Figure 1. Identification of activators and cellular activation of plasminogen

A. Fibrin autography of platelets, cortical neurons, HMEC-1 and THP-1 cells. The samples were electrophoresed on 8% (w/v) polyacrylamide, SDS was then exchanged with 2.5% (w/v) Triton X-100 and the gel overlaid on a fibrin-agar indicator gel. The picture was taken after 4 h at 37 °C. The position of purified controls (Pn: plasmin, tPA and uPA) is indicated on top. The thin vertical line indicates assembly from the same gel. The thick vertical line separates two different gels. B. THP-1 cells (10⁵ cells/well) were incubated with varying concentrations of plasminogen (0 to 3 μM) and 0.75 mM CBS0065. Kinetics of plasmin formation (mOD/min) was followed by measuring the realease of p-nitroaniline. Data were fitted according to the Michaelis–Menten equation (Km = 492 nM).

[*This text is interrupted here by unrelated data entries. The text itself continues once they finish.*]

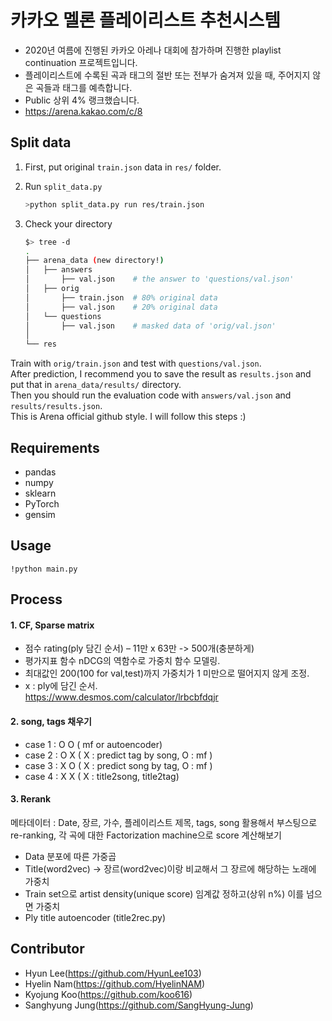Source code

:# 카카오 멜론 플레이리스트 추천시스템
- 2020년 여름에 진행된 카카오 아레나 대회에 참가하며 진행한 playlist continuation 프로젝트입니다.
- 플레이리스트에 수록된 곡과 태그의 절반 또는 전부가 숨겨져 있을 때, 주어지지 않은 곡들과 태그를 예측합니다.
- Public 상위 4% 랭크했습니다.
- https://arena.kakao.com/c/8

## Split data
1. First, put original `train.json` data in `res/` folder.  

2. Run `split_data.py`
	```bash
	>python split_data.py run res/train.json
	```

3. Check your directory
	```bash
	$> tree -d
	.
	├── arena_data (new directory!)
	│   ├── answers
	│   	├── val.json	# the answer to 'questions/val.json'
	│   ├── orig
	│   	├── train.json	# 80% original data
	│   	├── val.json	# 20% original data
	│   └── questions
	│   	├── val.json	# masked data of 'orig/val.json'
	│   
	└── res
	```

Train with `orig/train.json` and test with `questions/val.json`.  
After prediction, I recommend you to save the result as `results.json` and put that in `arena_data/results/` directory.  
Then you should run the evaluation code with `answers/val.json` and `results/results.json`.  
This is Arena official github style. I will follow this steps :)  

## Requirements
- pandas  
- numpy   
- sklearn  
- PyTorch  
- gensim  

## Usage
	!python main.py

## Process
#### 1. CF, Sparse matrix 
-  점수 rating(ply 담긴 순서) – 11만 x 63만 -> 500개(충분하게)
- 평가지표 함수 nDCG의 역함수로 가중치 함수 모델링.
- 최대값인 200(100 for val,test)까지 가중치가 1 미만으로 떨어지지 않게 조정. 
- x : ply에 담긴 순서.  
https://www.desmos.com/calculator/lrbcbfdqjr


  
#### 2. song, tags 채우기
- case 1 : O O  ( mf or autoencoder)
- case 2 : O X  ( X : predict tag by song, O : mf )
- case 3 : X O  ( X : predict song by tag, O : mf )
- case 4 : X X  ( X : title2song, title2tag)
 

 
#### 3. Rerank 
메타데이터 : Date, 장르, 가수, 플레이리스트 제목, tags, song 활용해서 부스팅으로 re-ranking, 각 곡에 대한 Factorization machine으로 score 계산해보기
- Data 분포에 따른 가중곱   
- Title(word2vec) -> 장르(word2vec)이랑 비교해서 그 장르에 해당하는 노래에 가중치  
- Train set으로 artist density(unique score) 임계값 정하고(상위 n%) 이를 넘으면 가중치 
- Ply title autoencoder  (title2rec.py)

 


## Contributor
- Hyun Lee(<https://github.com/HyunLee103>)  
- Hyelin Nam(<https://github.com/HyelinNAM>)  
- Kyojung Koo(<https://github.com/koo616>)  
- Sanghyung Jung(<https://github.com/SangHyung-Jung>)  


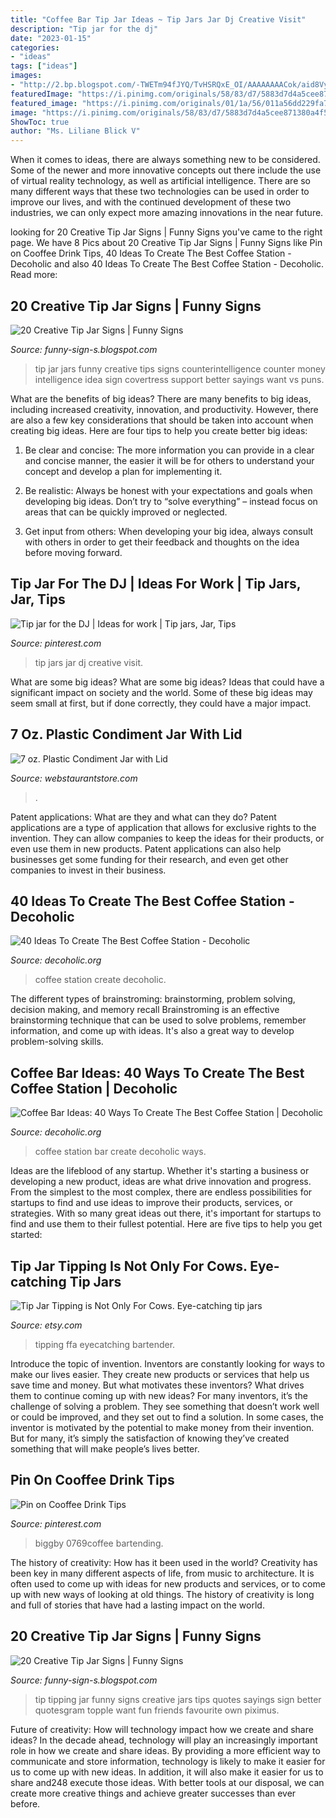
 ```yaml
---
title: "Coffee Bar Tip Jar Ideas ~ Tip Jars Jar Dj Creative Visit"
description: "Tip jar for the dj"
date: "2023-01-15"
categories:
- "ideas"
tags: ["ideas"]
images:
- "http://2.bp.blogspot.com/-TWETm94fJYQ/TvHSRQxE_OI/AAAAAAAACok/aid8Vy5YkOU/s640/funny+tip+jars+011.jpg"
featuredImage: "https://i.pinimg.com/originals/58/83/d7/5883d7d4a5cee871380a4f5259f08ad4.jpg"
featured_image: "https://i.pinimg.com/originals/01/1a/56/011a56dd229fa75ad7db2a18e5d78c1d.jpg"
image: "https://i.pinimg.com/originals/58/83/d7/5883d7d4a5cee871380a4f5259f08ad4.jpg"
ShowToc: true
author: "Ms. Liliane Blick V"
---
```



When it comes to ideas, there are always something new to be considered. Some of the newer and more innovative concepts out there include the use of virtual reality technology, as well as artificial intelligence. There are so many different ways that these two technologies can be used in order to improve our lives, and with the continued development of these two industries, we can only expect more amazing innovations in the near future.

	

		
looking for 20 Creative Tip Jar Signs | Funny Signs you've came to the right page. We have 8 Pics about 20 Creative Tip Jar Signs | Funny Signs like Pin on Cooffee Drink Tips, 40 Ideas To Create The Best Coffee Station - Decoholic and also 40 Ideas To Create The Best Coffee Station - Decoholic. Read more:
		
    
## 20 Creative Tip Jar Signs | Funny Signs

<img loading=lazy src="http://2.bp.blogspot.com/-TWETm94fJYQ/TvHSRQxE_OI/AAAAAAAACok/aid8Vy5YkOU/s640/funny+tip+jars+011.jpg" onerror="this.onerror=null;this.src='https://tse3.mm.bing.net/th?id=OIP.I7gk3_Wdz0BkuJxi9kWE4wHaGD&amp;pid=15.1';" alt="20 Creative Tip Jar Signs | Funny Signs">

_Source: funny-sign-s.blogspot.com_

>tip jar jars funny creative tips signs counterintelligence counter money intelligence idea sign covertress support better sayings want vs puns. 

	

What are the benefits of big ideas?
There are many benefits to big ideas, including increased creativity, innovation, and productivity. However, there are also a few key considerations that should be taken into account when creating big ideas. Here are four tips to help you create better big ideas:
1. Be clear and concise: The more information you can provide in a clear and concise manner, the easier it will be for others to understand your concept and develop a plan for implementing it.

2. Be realistic: Always be honest with your expectations and goals when developing big ideas. Don’t try to “solve everything” – instead focus on areas that can be quickly improved or neglected.

3. Get input from others: When developing your big idea, always consult with others in order to get their feedback and thoughts on the idea before moving forward.

    
## Tip Jar For The DJ | Ideas For Work | Tip Jars, Jar, Tips

<img loading=lazy src="https://i.pinimg.com/originals/01/1a/56/011a56dd229fa75ad7db2a18e5d78c1d.jpg" onerror="this.onerror=null;this.src='https://tse3.mm.bing.net/th?id=OIP.Ie5k_e4RFKO_oyqEYGhf5wHaJ4&amp;pid=15.1';" alt="Tip jar for the DJ | Ideas for work | Tip jars, Jar, Tips">

_Source: pinterest.com_

>tip jars jar dj creative visit. 

	

What are some big ideas?
What are some big ideas? Ideas that could have a significant impact on society and the world. Some of these big ideas may seem small at first, but if done correctly, they could have a major impact.

    
## 7 Oz. Plastic Condiment Jar With Lid

<img loading=lazy src="https://www.webstaurantstore.com/images/products/extra_large/37925/812934.jpg" onerror="this.onerror=null;this.src='https://tse3.mm.bing.net/th?id=OIP.JpygYaTACarYuzSk_8E9YgHaHa&amp;pid=15.1';" alt="7 oz. Plastic Condiment Jar with Lid">

_Source: webstaurantstore.com_

>. 

	

Patent applications: What are they and what can they do?
Patent applications are a type of application that allows for exclusive rights to the invention. They can allow companies to keep the ideas for their products, or even use them in new products. Patent applications can also help businesses get some funding for their research, and even get other companies to invest in their business.

    
## 40 Ideas To Create The Best Coffee Station - Decoholic

<img loading=lazy src="http://decoholic.org/wp-content/uploads/2014/11/home-coffee-station-7-622x829.jpg" onerror="this.onerror=null;this.src='https://tse4.mm.bing.net/th?id=OIP.rXNbY1xPZSd_KE-oMj7SMwHaJ3&amp;pid=15.1';" alt="40 Ideas To Create The Best Coffee Station - Decoholic">

_Source: decoholic.org_

>coffee station create decoholic. 

	

The different types of brainstroming: brainstorming, problem solving, decision making, and memory recall
Brainstroming is an effective brainstorming technique that can be used to solve problems, remember information, and come up with ideas. It's also a great way to develop problem-solving skills.

    
## Coffee Bar Ideas: 40 Ways To Create The Best Coffee Station | Decoholic

<img loading=lazy src="http://decoholic.org/wp-content/uploads/2014/11/home-coffee-station-7.jpg" onerror="this.onerror=null;this.src='https://tse4.mm.bing.net/th?id=OIP.nqe9i8P4xce9r1ZWMFhgugHaJ3&amp;pid=15.1';" alt="Coffee Bar Ideas: 40 Ways To Create The Best Coffee Station | Decoholic">

_Source: decoholic.org_

>coffee station bar create decoholic ways. 

	

Ideas are the lifeblood of any startup. Whether it's starting a business or developing a new product, ideas are what drive innovation and progress. From the simplest to the most complex, there are endless possibilities for startups to find and use ideas to improve their products, services, or strategies. With so many great ideas out there, it's important for startups to find and use them to their fullest potential. Here are five tips to help you get started:

    
## Tip Jar Tipping Is Not Only For Cows. Eye-catching Tip Jars

<img loading=lazy src="https://img0.etsystatic.com/017/0/6557289/il_fullxfull.475968144_axix.jpg" onerror="this.onerror=null;this.src='https://tse4.mm.bing.net/th?id=OIP.EEWLt2xo147zMcLy36-KoAHaNK&amp;pid=15.1';" alt="Tip Jar Tipping is Not Only For Cows. Eye-catching tip jars">

_Source: etsy.com_

>tipping ffa eyecatching bartender. 

	

Introduce the topic of invention.
Inventors are constantly looking for ways to make our lives easier. They create new products or services that help us save time and money. But what motivates these inventors? What drives them to continue coming up with new ideas?
For many inventors, it’s the challenge of solving a problem. They see something that doesn’t work well or could be improved, and they set out to find a solution. In some cases, the inventor is motivated by the potential to make money from their invention. But for many, it’s simply the satisfaction of knowing they’ve created something that will make people’s lives better.

    
## Pin On Cooffee Drink Tips

<img loading=lazy src="https://i.pinimg.com/originals/58/83/d7/5883d7d4a5cee871380a4f5259f08ad4.jpg" onerror="this.onerror=null;this.src='https://tse4.mm.bing.net/th?id=OIP.EW4npSpV3lyDZySb1aGxsgHaJ3&amp;pid=15.1';" alt="Pin on Cooffee Drink Tips">

_Source: pinterest.com_

>biggby 0769coffee bartending. 

	

The history of creativity: How has it been used in the world?
Creativity has been key in many different aspects of life, from music to architecture. It is often used to come up with ideas for new products and services, or to come up with new ways of looking at old things. The history of creativity is long and full of stories that have had a lasting impact on the world.

    
## 20 Creative Tip Jar Signs | Funny Signs

<img loading=lazy src="http://3.bp.blogspot.com/-GH_dNoN80hY/TvHSI1C6TMI/AAAAAAAACoE/eVewVLuaeiA/s640/funny+tip+jars+007.jpg" onerror="this.onerror=null;this.src='https://tse1.mm.bing.net/th?id=OIP.WTBEeT2fI6shDTk-N_RswQAAAA&amp;pid=15.1';" alt="20 Creative Tip Jar Signs | Funny Signs">

_Source: funny-sign-s.blogspot.com_

>tip tipping jar funny signs creative jars tips quotes sayings sign better quotesgram topple want fun friends favourite own piximus. 

	

Future of creativity: How will technology impact how we create and share ideas?
In the decade ahead, technology will play an increasingly important role in how we create and share ideas. By providing a more efficient way to communicate and store information, technology is likely to make it easier for us to come up with new ideas. In addition, it will also make it easier for us to share and248
execute those ideas. With better tools at our disposal, we can create more creative things and achieve greater successes than ever before.

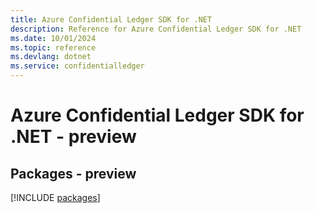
 ```yaml
---
title: Azure Confidential Ledger SDK for .NET
description: Reference for Azure Confidential Ledger SDK for .NET
ms.date: 10/01/2024
ms.topic: reference
ms.devlang: dotnet
ms.service: confidentialledger
---
```

# Azure Confidential Ledger SDK for .NET - preview
## Packages - preview
[!INCLUDE [packages](confidential-ledger-index.md)]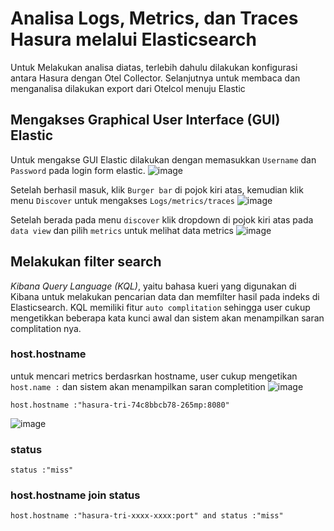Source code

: # Analisa Logs, Metrics, dan Traces Hasura melalui Elasticsearch
Untuk Melakukan analisa diatas, terlebih dahulu dilakukan konfigurasi antara Hasura dengan Otel Collector. Selanjutnya untuk membaca dan menganalisa dilakukan export dari Otelcol menuju Elastic

## Mengakses Graphical User Interface (GUI) Elastic
Untuk mengakse GUI Elastic dilakukan dengan memasukkan `Username` dan `Password` pada login form elastic.
![image](https://github.com/user-attachments/assets/accb4ea6-466b-437d-bd82-fb05f261fdf1)

Setelah berhasil masuk, klik `Burger bar` di pojok kiri atas, kemudian klik menu `Discover` untuk mengakses `Logs/metrics/traces`
![image](https://github.com/user-attachments/assets/3a122f1b-2bd5-4282-b5ed-746f2bcef246)

Setelah berada pada menu `discover` klik dropdown di pojok kiri atas pada `data view` dan pilih `metrics` untuk melihat data metrics
![image](https://github.com/user-attachments/assets/196143b7-d589-4d50-8a9a-3c795141f476)


## Melakukan filter search
*Kibana Query Language (KQL)*, yaitu bahasa kueri yang digunakan di Kibana untuk melakukan pencarian data dan memfilter hasil pada indeks di Elasticsearch. KQL memiliki fitur `auto complitation` sehingga user cukup mengetikkan beberapa kata kunci awal dan sistem akan menampilkan saran complitation nya.

### host.hostname
untuk mencari metrics berdasrkan hostname, user cukup mengetikan `host.name :` dan sistem akan menampilkan saran completition
![image](https://github.com/user-attachments/assets/1cc6329a-e365-444a-99c9-9d0d21d5a727)
```KQL
host.hostname :"hasura-tri-74c8bbcb78-265mp:8080"
```
![image](https://github.com/user-attachments/assets/10d326d6-0351-44c0-b7a6-d97634a68756)

### status
```KQL
status :"miss" 
```
### host.hostname join status
```KQL
host.hostname :"hasura-tri-xxxx-xxxx:port" and status :"miss" 
```

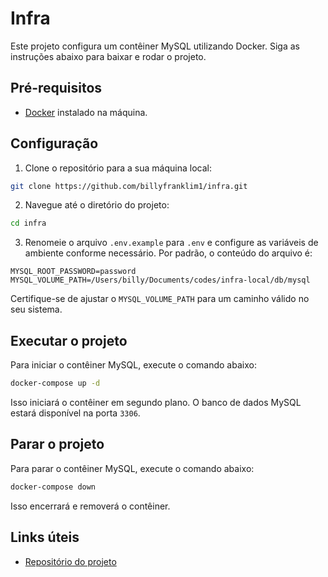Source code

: # Infra

Este projeto configura um contêiner MySQL utilizando Docker. Siga as instruções abaixo para baixar e rodar o projeto.

## Pré-requisitos

- [Docker](https://www.docker.com/get-started) instalado na máquina.

## Configuração

1. Clone o repositório para a sua máquina local:

```bash
git clone https://github.com/billyfranklim1/infra.git
```

2. Navegue até o diretório do projeto:

```bash
cd infra
```

3. Renomeie o arquivo `.env.example` para `.env` e configure as variáveis de ambiente conforme necessário. Por padrão, o conteúdo do arquivo é:

```env
MYSQL_ROOT_PASSWORD=password
MYSQL_VOLUME_PATH=/Users/billy/Documents/codes/infra-local/db/mysql
```

Certifique-se de ajustar o `MYSQL_VOLUME_PATH` para um caminho válido no seu sistema.

## Executar o projeto

Para iniciar o contêiner MySQL, execute o comando abaixo:

```bash
docker-compose up -d
```

Isso iniciará o contêiner em segundo plano. O banco de dados MySQL estará disponível na porta `3306`.

## Parar o projeto

Para parar o contêiner MySQL, execute o comando abaixo:

```bash
docker-compose down
```

Isso encerrará e removerá o contêiner.

## Links úteis

- [Repositório do projeto](https://github.com/billyfranklim1/infra)
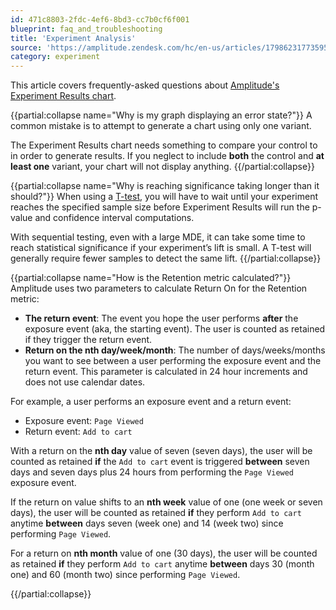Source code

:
 ```yaml
---
id: 471c8803-2fdc-4ef6-8bd3-cc7b0cf6f001
blueprint: faq_and_troubleshooting
title: 'Experiment Analysis'
source: 'https://amplitude.zendesk.com/hc/en-us/articles/17986231773595'
category: experiment
---
```

This article covers frequently-asked questions about [Amplitude's Experiment Results chart](/docs/analytics/charts/experiment-results/experiment-results-dig-deeper).


{{partial:collapse name="Why is my graph displaying an error state?"}}
A common mistake is to attempt to generate a chart using only one variant.

The Experiment Results chart needs something to compare your control to in order to generate results. If you neglect to include **both** the control and **at least one** variant, your chart will not display anything.
{{/partial:collapse}}


{{partial:collapse name="Why is reaching significance taking longer than it should?"}}
When using a [T-test](/docs/experiment/experiment-theory/analyze-with-t-test), you will have to wait until your experiment reaches the specified sample size before Experiment Results will run the p-value and confidence interval computations.

With sequential testing, even with a large MDE, it can take some time to reach statistical significance if your experiment’s lift is small. A T-test will generally require fewer samples to detect the same lift.
{{/partial:collapse}}

{{partial:collapse name="How is the Retention metric calculated?"}}
Amplitude uses two parameters to calculate Return On for the Retention metric:

* **The return event**: The event you hope the user performs **after** the exposure event (aka, the starting event). The user is counted as retained if they trigger the return event.
* **Return on the nth day/week/month**: The number of days/weeks/months you want to see between a user performing the exposure event and the return event. This parameter is calculated in 24 hour increments and does not use calendar dates.

For example, a user performs an exposure event and a return event:

* Exposure event: `Page Viewed`
* Return event: `Add to cart`

With a return on the **nth day** value of seven (seven days), the user will be counted as retained **if** the `Add to cart` event is triggered **between** seven days and seven days plus 24 hours from performing the `Page Viewed` exposure event.

If the return on value shifts to an **nth week** value of one (one week or seven days), the user will be counted as retained **if** they perform `Add to cart` anytime **between** days seven (week one) and 14 (week two) since performing `Page Viewed`. 

For a return on **nth month** value of one (30 days), the user will be counted as retained **if** they perform `Add to cart` anytime **between** days 30 (month one) and 60 (month two) since performing `Page Viewed`. 

{{/partial:collapse}}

Figure 2. Cellular activation of plasminogen: effect of LBS ligands

A. Cortical neurons (10⁵ cells/well) and B. THP-1 cells (10⁵/well), were incubated with 125 nM Glu-plasminogen supplemented with varying concentrations of ε-ACA (0 to 25 mM) and 0.75 mM CBS0065. Plasmin formation (●) was detected by measuring the release of p-nitroaniline. C. THP-1 cells (10⁵/well) were incubated with 125 nM Glu-plasminogen supplemented with of 0 to 1 μM anti-K1-LBS mAb 34D3 and 0.75 mM CBS0065. A, B, C. After detection of plasmin formation, the cells were washed twice with PBS and incubated with 0.75 mM CBS0065 to detect cell-associated plasmin (□). Results are expressed as a percentage (mean ± SD, n = 3) of plasmin formation or of cell-associated plasmin activity in the absence of ε-ACA or mAb.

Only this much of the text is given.